6) L'ergonomie est aux fraises. Il y a quantité d'items différents, sans aucune description. On ne connaît pas leurs effets tant qu'on ne les a pas testés. Exemple de connerie finie : un item soigne la confusion et rend 70% de HP, si on l'utilise sur un perso qui n'est pas "confus", les HP ne sont pas rendus : item gaspillé. Quand on voit le prix de certains items, ça fait peur.
7) Le game design est mal branlé. Jusqu'au 2e donjon, ça va encore mais du moment qu'on le passe, on se retrouve avec des monstres vraiment costauds, qui déciment l'équipe.
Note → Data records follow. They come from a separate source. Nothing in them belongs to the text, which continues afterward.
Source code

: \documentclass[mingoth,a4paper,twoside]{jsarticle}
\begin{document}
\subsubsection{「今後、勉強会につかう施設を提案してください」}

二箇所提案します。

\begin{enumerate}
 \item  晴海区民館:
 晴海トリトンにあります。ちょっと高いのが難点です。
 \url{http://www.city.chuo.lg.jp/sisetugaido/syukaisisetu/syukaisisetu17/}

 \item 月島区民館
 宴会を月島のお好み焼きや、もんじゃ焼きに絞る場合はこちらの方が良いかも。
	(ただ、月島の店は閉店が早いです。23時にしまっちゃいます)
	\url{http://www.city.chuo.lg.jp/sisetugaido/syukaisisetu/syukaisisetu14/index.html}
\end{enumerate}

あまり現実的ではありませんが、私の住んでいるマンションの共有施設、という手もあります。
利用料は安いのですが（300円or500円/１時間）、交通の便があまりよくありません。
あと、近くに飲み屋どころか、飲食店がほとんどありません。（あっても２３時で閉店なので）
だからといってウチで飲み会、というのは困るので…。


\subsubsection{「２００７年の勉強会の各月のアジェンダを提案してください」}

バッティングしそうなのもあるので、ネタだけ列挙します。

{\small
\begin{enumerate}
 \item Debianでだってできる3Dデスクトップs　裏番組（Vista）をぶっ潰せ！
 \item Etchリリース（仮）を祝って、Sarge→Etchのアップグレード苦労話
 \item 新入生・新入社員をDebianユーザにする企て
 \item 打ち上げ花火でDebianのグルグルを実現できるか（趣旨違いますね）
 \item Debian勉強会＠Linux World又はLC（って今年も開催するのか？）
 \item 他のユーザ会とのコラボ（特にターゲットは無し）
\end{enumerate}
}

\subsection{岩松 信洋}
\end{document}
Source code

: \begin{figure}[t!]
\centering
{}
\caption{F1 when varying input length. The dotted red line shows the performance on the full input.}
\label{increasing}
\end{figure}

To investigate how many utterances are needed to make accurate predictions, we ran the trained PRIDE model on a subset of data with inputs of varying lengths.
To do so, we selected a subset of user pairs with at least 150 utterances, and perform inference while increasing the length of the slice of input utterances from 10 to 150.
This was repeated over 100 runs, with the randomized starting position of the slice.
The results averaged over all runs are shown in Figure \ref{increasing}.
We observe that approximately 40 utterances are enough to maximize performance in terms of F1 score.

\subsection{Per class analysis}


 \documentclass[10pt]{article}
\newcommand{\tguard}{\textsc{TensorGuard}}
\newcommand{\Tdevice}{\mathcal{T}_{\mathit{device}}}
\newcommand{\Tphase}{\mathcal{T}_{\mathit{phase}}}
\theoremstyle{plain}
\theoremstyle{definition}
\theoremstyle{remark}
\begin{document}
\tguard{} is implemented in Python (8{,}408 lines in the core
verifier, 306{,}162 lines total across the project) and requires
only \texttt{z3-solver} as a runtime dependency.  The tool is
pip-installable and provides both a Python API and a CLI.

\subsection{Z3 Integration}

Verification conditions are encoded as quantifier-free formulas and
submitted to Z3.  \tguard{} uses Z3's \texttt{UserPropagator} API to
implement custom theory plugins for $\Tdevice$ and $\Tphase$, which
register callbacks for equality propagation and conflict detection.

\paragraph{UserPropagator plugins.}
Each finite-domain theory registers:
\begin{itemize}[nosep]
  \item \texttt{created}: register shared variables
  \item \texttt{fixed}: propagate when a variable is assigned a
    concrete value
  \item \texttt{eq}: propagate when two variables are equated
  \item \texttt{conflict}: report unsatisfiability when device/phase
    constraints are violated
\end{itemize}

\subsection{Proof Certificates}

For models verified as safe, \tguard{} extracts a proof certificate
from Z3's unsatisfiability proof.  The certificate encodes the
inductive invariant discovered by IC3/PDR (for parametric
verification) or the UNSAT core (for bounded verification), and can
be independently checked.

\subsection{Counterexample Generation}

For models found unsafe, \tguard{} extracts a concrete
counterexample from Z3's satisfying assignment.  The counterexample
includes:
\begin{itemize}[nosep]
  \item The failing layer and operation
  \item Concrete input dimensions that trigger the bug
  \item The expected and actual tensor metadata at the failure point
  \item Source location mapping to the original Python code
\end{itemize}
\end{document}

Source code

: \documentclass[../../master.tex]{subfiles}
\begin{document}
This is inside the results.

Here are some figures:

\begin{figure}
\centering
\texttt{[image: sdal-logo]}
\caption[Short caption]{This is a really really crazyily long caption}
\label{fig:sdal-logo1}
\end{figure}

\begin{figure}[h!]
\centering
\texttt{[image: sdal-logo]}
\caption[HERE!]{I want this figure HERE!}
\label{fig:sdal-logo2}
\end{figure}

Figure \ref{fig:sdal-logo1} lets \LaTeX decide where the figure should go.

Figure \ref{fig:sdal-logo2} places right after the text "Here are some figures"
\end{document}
Tant pis, séance de grinding : eh ben non parce qu'il n'y a pas moyen de revenir en arrière vers des monstres plus abordables. Et comme en plus, il n'y a, à ce moment, aucun moyen de racheter des items de soins, le jeu devient limite impossible. A cela s'ajoute un boss super brutal et vous comprenez mon désarroi. La solution : grinder comme un porc dans le 2e donjon avant de le finir. Au passage, vu la connerie du système de combat, ne faire évoluer qu'un seul perso est largement suffisant. Il y a bien une autre solution (celle que j'ai utilisée), mais j'y reviendrai.
8) Le jeu n'est pas fini (?). Script qui ne se déclenche pas (obligé de mettre la sauvegarde dans la version coréenne, passer le script, sauvegarder et remetre la save dans la version anglaise), crash/retour-au-bureau, bugs de collision (coincé dans une porte de magasin à 2 reprises), cinématiques qui ne se lancent pas, boss présent (il parle aux persos) mais invisible à l'écran. Je me demande si la version anglaise n'est pas une béta Windows d'un jeu qui, à la base est sous DOS. D'ailleurs, et voilà le truchement dont je parlais plus haut, comme pour corroborer cette hypothèse, le jeu possède une touche magique : F3. D'une simple pression sur cette touche, tous les combats sont désactivés (aléatoires et boss). Devant la débilité du système de combat/expérience, j'ai utilisé cette "feature" pour continuer tranquillement le jeu, devenu un visual novel du coup.
Je pourrai aussi parler des sauvegardes où il faut mettre un nom à chaque fois, sinon elles disparaissent.
Bon... Restent quand même un scénario sympathique, des graphismes mignons, des animations convenables et la bande-son très correcte.
Bref un beau gâchis, ce qui aurait pu être un petit RPG sympa, devient un mauvais jeu, plombé par des choix douteux et une version anglaise en papier mâché.